Problem statement:
Retype every line from the start of the entries below down to the line with "check [Homebrew's documentation](https://docs.brew.sh).", both ends included; skip the pictures.

───── Information supplied

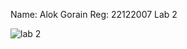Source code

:  Name: Alok Gorain
 Reg: 22122007
 Lab 2
 
 
 ![lab 2](https://github.com/alok-gorain/22122007-MDS273L-JAVA/assets/118044876/6ec978ce-5193-40b1-8d1f-70a1326ff648)

 
 
 
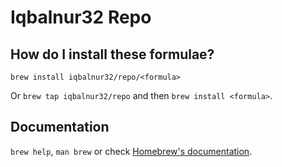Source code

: # Iqbalnur32 Repo

## How do I install these formulae?

`brew install iqbalnur32/repo/<formula>`

Or `brew tap iqbalnur32/repo` and then `brew install <formula>`.

## Documentation

`brew help`, `man brew` or check [Homebrew's documentation](https://docs.brew.sh).
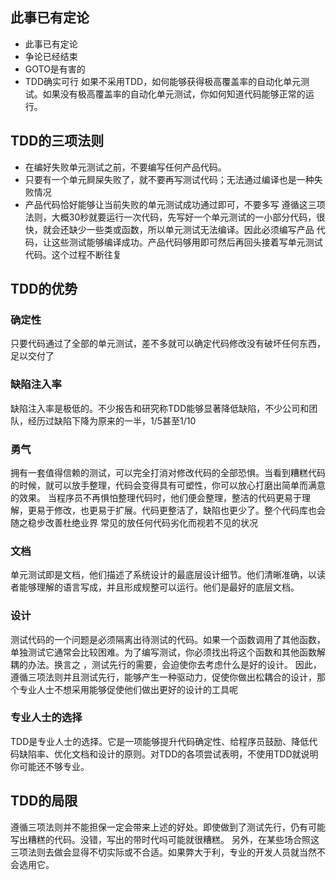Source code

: ## 此事已有定论
- 此事已有定论
- 争论已经结束
- GOTO是有害的
- TDD确实可行
如果不采用TDD，如何能够获得极高覆盖率的自动化单元测试。如果没有极高覆盖率的自动化单元测试，你如何知道代码能够正常的运行。

## TDD的三项法则
- 在编好失败单元测试之前，不要编写任何产品代码。
- 只要有一个单元屙屎失败了，就不要再写测试代码；无法通过编译也是一种失败情况
- 产品代码恰好能够让当前失败的单元测试成功通过即可，不要多写
遵循这三项法则，大概30秒就要运行一次代码，先写好一个单元测试的一小部分代码，很快，就会还缺少一些类或函数，所以单元测试无法编译。因此必须编写产品
代码，让这些测试能够编译成功。产品代码够用即可然后再回头接着写单元测试代码。这个过程不断往复

## TDD的优势
### 确定性
只要代码通过了全部的单元测试，差不多就可以确定代码修改没有破坏任何东西，足以交付了

### 缺陷注入率
缺陷注入率是极低的。不少报告和研究称TDD能够显著降低缺陷，不少公司和团队，经历过缺陷下降为原来的一半，1/5甚至1/10

### 勇气
拥有一套值得信赖的测试，可以完全打消对修改代码的全部恐惧。当看到糟糕代码的时候，就可以放手整理，代码会变得具有可塑性，你可以放心打磨出简单而满意的效果。
当程序员不再惧怕整理代码时，他们便会整理，整洁的代码更易于理解，更易于修改，也更易于扩展。代码更整洁了，缺陷也更少了。整个代码库也会随之稳步改善杜绝业界
常见的放任何代码劣化而视若不见的状况

### 文档
单元测试即是文档，他们描述了系统设计的最底层设计细节。他们清晰准确，以读者能够理解的语言写成，并且形成规整可以运行。他们是最好的底层文档。

### 设计
测试代码的一个问题是必须隔离出待测试的代码。如果一个函数调用了其他函数，单独测试它通常会比较困难。为了编写测试，你必须找出将这个函数和其他函数解耦的办法。换言之
，测试先行的需要，会迫使你去考虑什么是好的设计。
因此，遵循三项法则并且测试先行，能够产生一种驱动力，促使你做出松耦合的设计，那个专业人士不想采用能够促使他们做出更好的设计的工具呢

### 专业人士的选择
TDD是专业人士的选择。它是一项能够提升代码确定性、给程序员鼓励、降低代码缺陷率、优化文档和设计的原则。对TDD的各项尝试表明，不使用TDD就说明你可能还不够专业。

## TDD的局限
遵循三项法则并不能担保一定会带来上述的好处。即使做到了测试先行，仍有可能写出糟糕的代码。没错，写出的带时代吗可能就很糟糕。
另外，在某些场合照这三项法则去做会显得不切实际或不合适。如果弊大于利，专业的开发人员就当然不会选用它。
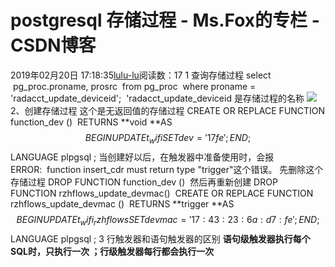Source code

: # postgresql 存储过程 - Ms.Fox的专栏 - CSDN博客
2019年02月20日 17:18:35[lulu-lu](https://me.csdn.net/smbluesky)阅读数：17
1 查询存储过程
select  pg_proc.proname, prosrc  from pg_proc  where proname = 'radacct_update_deviceid'; 
'radacct_update_deviceid 是存储过程的名称
![](https://img-blog.csdnimg.cn/20190220171810330.png)
2、创建存储过程
这个是无返回值的存储过程
CREATE OR REPLACE FUNCTION function_dev () 
RETURNS **void **AS $$
BEGIN  
  UPDATE t_wifi SET dev='17fe';
END; 
$$
LANGUAGE plpgsql ;
当创建好以后，在触发器中准备使用时，会报ERROR:  function insert_cdr must return type "trigger"这个错误。
先删除这个存储过程
DROP FUNCTION function_dev () 
然后再重新创建
DROP FUNCTION rzhflows_update_devmac() 
CREATE OR REPLACE FUNCTION rzhflows_update_devmac () 
RETURNS **trigger **AS $$
BEGIN  
  UPDATE t_wifi_rzhflows SET devmac='17:43:23:6a:d7:fe';
END; 
$$
LANGUAGE plpgsql ;
3 行触发器和语句触发器的区别
**语句级触发器执行每个SQL时，只执行一次 ；行级触发器每行都会执行一次**
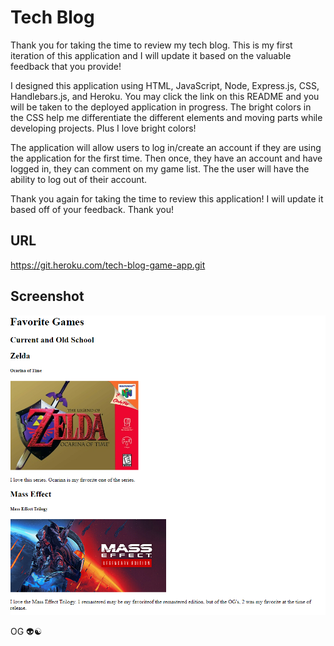 # Tech Blog 

Thank you for taking the time to review my tech blog. This is my first iteration of this application and I will update it based on the valuable feedback that you provide! 

I designed this application using HTML, JavaScript, Node, Express.js, CSS, Handlebars.js, and Heroku. You may click the link on this README and you will be taken to the deployed application in progress. The bright colors in the CSS help me differentiate the different elements and moving parts while developing projects. Plus I love bright colors! 

The application will allow users to log in/create an account if they are using the application for the first time. Then once, they have an account and have logged in, they can comment on my game list. The the user will have the ability to log out of their account.

Thank you again for taking the time to review this application! I will update it based off of your feedback. Thank you! 

## URL

https://git.heroku.com/tech-blog-game-app.git

## Screenshot
<img src="/assets/Screenshot.png" alt="App in Progress" title="App in Progress">

OG :alien::yin_yang:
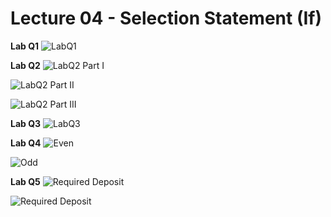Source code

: # Lecture 04 - Selection Statement (If)

**Lab Q1**
![LabQ1](https://github.com/yclim95/GuideToCPPBegineer01/blob/master/Lecture04/LabExercise01.PNG)

**Lab Q2**
![LabQ2 Part I](https://github.com/yclim95/GuideToCPPBegineer01/blob/master/Lecture04/LabExercise02PartA.PNG)

![LabQ2 Part II](https://github.com/yclim95/GuideToCPPBegineer01/blob/master/Lecture04/LabExercise02PartB.PNG)

![LabQ2 Part III](https://github.com/yclim95/GuideToCPPBegineer01/blob/master/Lecture04/LabExercise02PartC.PNG)


**Lab Q3**
![LabQ3](https://github.com/yclim95/GuideToCPPBegineer01/blob/master/Lecture04/LabExercise03.PNG)


**Lab Q4**
![Even](https://github.com/yclim95/GuideToCPPBegineer01/blob/master/Lecture04/LabExercise04Even01.PNG)

![Odd](https://github.com/yclim95/GuideToCPPBegineer01/blob/master/Lecture04/LabExercise04Odd01.PNG)


**Lab Q5**
![Required Deposit](https://github.com/yclim95/GuideToCPPBegineer01/blob/master/Lecture04/LabExercise05PartA.PNG)

![Required Deposit](https://github.com/yclim95/GuideToCPPBegineer01/blob/master/Lecture04/LabExercise05PartB.PNG)

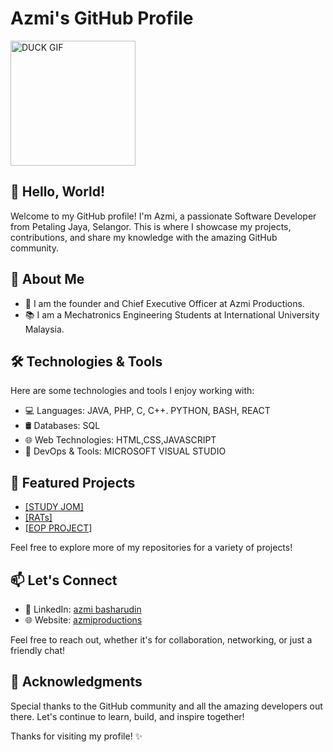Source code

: # Azmi's GitHub Profile
<img src="https://i.pinimg.com/originals/57/61/5b/57615b8c0092a66c1d4058b1692955cc.gif" alt="DUCK GIF" width="200"/>

## 👋 Hello, World!

Welcome to my GitHub profile! I'm Azmi, a passionate Software Developer from Petaling Jaya, Selangor. This is where I showcase my projects, contributions, and share my knowledge with the amazing GitHub community.

## 🚀 About Me

- 💼 I am the founder and Chief Executive Officer at Azmi Productions.
- 📚 I am a Mechatronics Engineering Students at International University Malaysia.

  
## 🛠️ Technologies & Tools

Here are some technologies and tools I enjoy working with:

- 💻 Languages: JAVA, PHP, C, C++. PYTHON, BASH, REACT
- 🛢️ Databases: SQL
- 🌐 Web Technologies: HTML,CSS,JAVASCRIPT
- 🔧 DevOps & Tools: MICROSOFT VISUAL STUDIO


## 🌟 Featured Projects

- [[STUDY JOM]](https://github.com/didi2612/RATs)
- [[RATs]](https://github.com/didi2612/RATs)
- [[EOP PROJECT](https://github.com/didi2612/EOP-PROJECT)]


Feel free to explore more of my repositories for a variety of projects!


## 📫 Let's Connect

- 💼 LinkedIn: [azmi basharudin](https://www.linkedin.com/in/azmi-basharudin/)
- 🌐 Website: [azmiproductions](https://azmiproductions.com)

Feel free to reach out, whether it's for collaboration, networking, or just a friendly chat!


## 🙏 Acknowledgments

Special thanks to the GitHub community and all the amazing developers out there. Let's continue to learn, build, and inspire together!

Thanks for visiting my profile! ✨
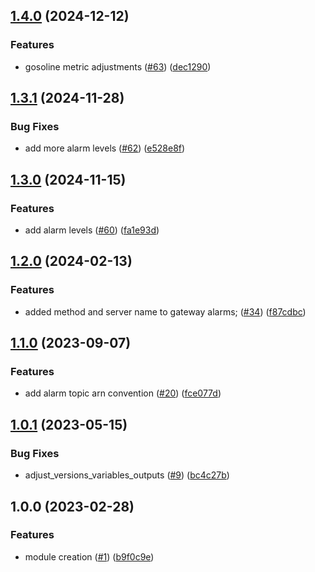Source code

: ## [1.4.0](https://github.com/justtrackio/terraform-aws-ecs-alarm-gateway/compare/v1.3.1...v1.4.0) (2024-12-12)


### Features

* gosoline metric adjustments ([#63](https://github.com/justtrackio/terraform-aws-ecs-alarm-gateway/issues/63)) ([dec1290](https://github.com/justtrackio/terraform-aws-ecs-alarm-gateway/commit/dec1290d68ba3c76a25b6088425e9c9e769bd341))

## [1.3.1](https://github.com/justtrackio/terraform-aws-ecs-alarm-gateway/compare/v1.3.0...v1.3.1) (2024-11-28)


### Bug Fixes

* add more alarm levels ([#62](https://github.com/justtrackio/terraform-aws-ecs-alarm-gateway/issues/62)) ([e528e8f](https://github.com/justtrackio/terraform-aws-ecs-alarm-gateway/commit/e528e8f26764d84f58b0f7a8dc6b9d45592a398b))

## [1.3.0](https://github.com/justtrackio/terraform-aws-ecs-alarm-gateway/compare/v1.2.0...v1.3.0) (2024-11-15)


### Features

* add alarm levels ([#60](https://github.com/justtrackio/terraform-aws-ecs-alarm-gateway/issues/60)) ([fa1e93d](https://github.com/justtrackio/terraform-aws-ecs-alarm-gateway/commit/fa1e93d3485db39ff2ede1b288d109dffb7ea1a3))

## [1.2.0](https://github.com/justtrackio/terraform-aws-ecs-alarm-gateway/compare/v1.1.0...v1.2.0) (2024-02-13)


### Features

* added method and server name to gateway alarms; ([#34](https://github.com/justtrackio/terraform-aws-ecs-alarm-gateway/issues/34)) ([f87cdbc](https://github.com/justtrackio/terraform-aws-ecs-alarm-gateway/commit/f87cdbc9b0c5db4197ddf436c2c88de8485335d5))

## [1.1.0](https://github.com/justtrackio/terraform-aws-ecs-alarm-gateway/compare/v1.0.1...v1.1.0) (2023-09-07)


### Features

* add alarm topic arn convention ([#20](https://github.com/justtrackio/terraform-aws-ecs-alarm-gateway/issues/20)) ([fce077d](https://github.com/justtrackio/terraform-aws-ecs-alarm-gateway/commit/fce077de22ac4a90d3c0c826b849841a3bc71ab3))

## [1.0.1](https://github.com/justtrackio/terraform-aws-ecs-alarm-gateway/compare/v1.0.0...v1.0.1) (2023-05-15)


### Bug Fixes

* adjust_versions_variables_outputs ([#9](https://github.com/justtrackio/terraform-aws-ecs-alarm-gateway/issues/9)) ([bc4c27b](https://github.com/justtrackio/terraform-aws-ecs-alarm-gateway/commit/bc4c27ba170c10a7b08efa89d2456e647357435e))

## 1.0.0 (2023-02-28)


### Features

* module creation ([#1](https://github.com/justtrackio/terraform-aws-ecs-alarm-gateway/issues/1)) ([b9f0c9e](https://github.com/justtrackio/terraform-aws-ecs-alarm-gateway/commit/b9f0c9e1fb91fd5aeafb59641c6c8bdd40ad3b11))
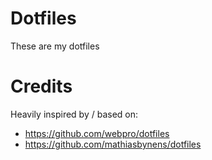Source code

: # Dotfiles

These are my dotfiles

# Credits

Heavily inspired by / based on:

* https://github.com/webpro/dotfiles
* https://github.com/mathiasbynens/dotfiles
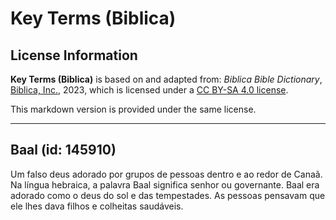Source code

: # Key Terms (Biblica)

## License Information

**Key Terms (Biblica)** is based on and adapted from: _Biblica Bible Dictionary_, [Biblica, Inc.](https://www.biblica.com/), 2023, which is licensed under a [CC BY-SA 4.0 license](https://creativecommons.org/licenses/by-sa/4.0/legalcode.en).

This markdown version is provided under the same license.



--------------------------------

## Baal (id: 145910)

Um falso deus adorado por grupos de pessoas dentro e ao redor de Canaã. Na língua hebraica, a palavra Baal significa senhor ou governante. Baal era adorado como o deus do sol e das tempestades. As pessoas pensavam que ele lhes dava filhos e colheitas saudáveis.


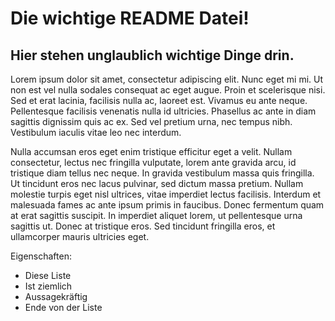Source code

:# Die wichtige README Datei!
## Hier stehen unglaublich wichtige Dinge drin.

Lorem ipsum dolor sit amet, consectetur adipiscing elit. Nunc eget mi mi. Ut non est vel nulla sodales consequat ac eget augue. Proin et scelerisque nisi. Sed et erat lacinia, facilisis nulla ac, laoreet est. Vivamus eu ante neque. Pellentesque facilisis venenatis nulla id ultricies. Phasellus ac ante in diam sagittis dignissim quis ac ex. Sed vel pretium urna, nec tempus nibh. Vestibulum iaculis vitae leo nec interdum.

Nulla accumsan eros eget enim tristique efficitur eget a velit. Nullam consectetur, lectus nec fringilla vulputate, lorem ante gravida arcu, id tristique diam tellus nec neque. In gravida vestibulum massa quis fringilla. Ut tincidunt eros nec lacus pulvinar, sed dictum massa pretium. Nullam molestie turpis eget nisl ultrices, vitae imperdiet lectus facilisis. Interdum et malesuada fames ac ante ipsum primis in faucibus. Donec fermentum quam at erat sagittis suscipit. In imperdiet aliquet lorem, ut pellentesque urna sagittis ut. Donec at tristique eros. Sed tincidunt fringilla eros, et ullamcorper mauris ultricies eget. 

Eigenschaften:
* Diese Liste
* Ist ziemlich
* Aussagekräftig
* Ende von der Liste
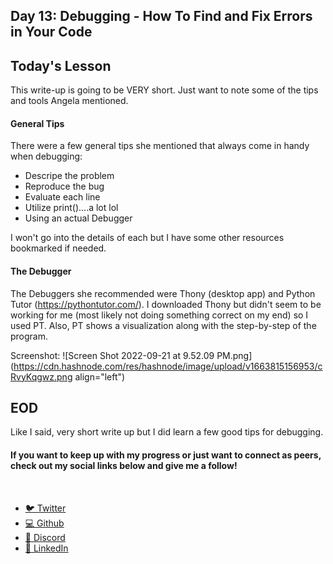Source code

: ## Day 13: Debugging - How To Find and Fix Errors in Your Code

## Today's Lesson
This write-up is going to be VERY short. Just want to note some of the tips and tools Angela mentioned.

#### General Tips

There were a few general tips she mentioned that always come in handy when debugging:

<ul>
<li>Descripe the problem</li>
<li>Reproduce the bug</li>
<li>Evaluate each line</li>
<li>Utilize print()....a lot lol</li>
<li>Using an actual Debugger</li>
</ul>

I won't go into the details of each but I have some other resources bookmarked if needed.

#### The Debugger
The Debuggers she recommended were Thony (desktop app) and Python Tutor (https://pythontutor.com/). I downloaded Thony but didn't seem to be working for me (most likely not doing something correct on my end) so I used PT. Also, PT shows a visualization along with the step-by-step of the program.

Screenshot: 
![Screen Shot 2022-09-21 at 9.52.09 PM.png](https://cdn.hashnode.com/res/hashnode/image/upload/v1663815156953/cRvyKqgwz.png align="left")

## EOD
Like I said, very short write up but I did learn a few good tips for debugging.

#### If you want to keep up with my progress or just want to connect as peers, check out my social links below and give me a follow!
﻿
<ul>
<li><a href="https://twitter.com/RingoMandingo93" target="_blank">🐦 Twitter</a></li>
<li><a href="https://github.com/kdleonard93" target="_blank">💻 Github</a></li>
<li><a href="https://discord.com/users/407639833146818570" target="_blank">👾 Discord</a></li>
<li><a href="https://www.linkedin.com/in/kyle-leonard93/" target="_blank">👔 LinkedIn</a></li>
</ul>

──────────

Task output:
Source code

:  Name: Alok Gorain
 Reg: 22122007
 Lab 2
 
 
 ![lab 2](https://github.com/alok-gorain/22122007-MDS273L-JAVA/assets/118044876/6ec978ce-5193-40b1-8d1f-70a1326ff648)

 
 
 
Source code

: # Iqbalnur32 Repo

## How do I install these formulae?

`brew install iqbalnur32/repo/<formula>`

Or `brew tap iqbalnur32/repo` and then `brew install <formula>`.

## Documentation

`brew help`, `man brew` or check [Homebrew's documentation](https://docs.brew.sh).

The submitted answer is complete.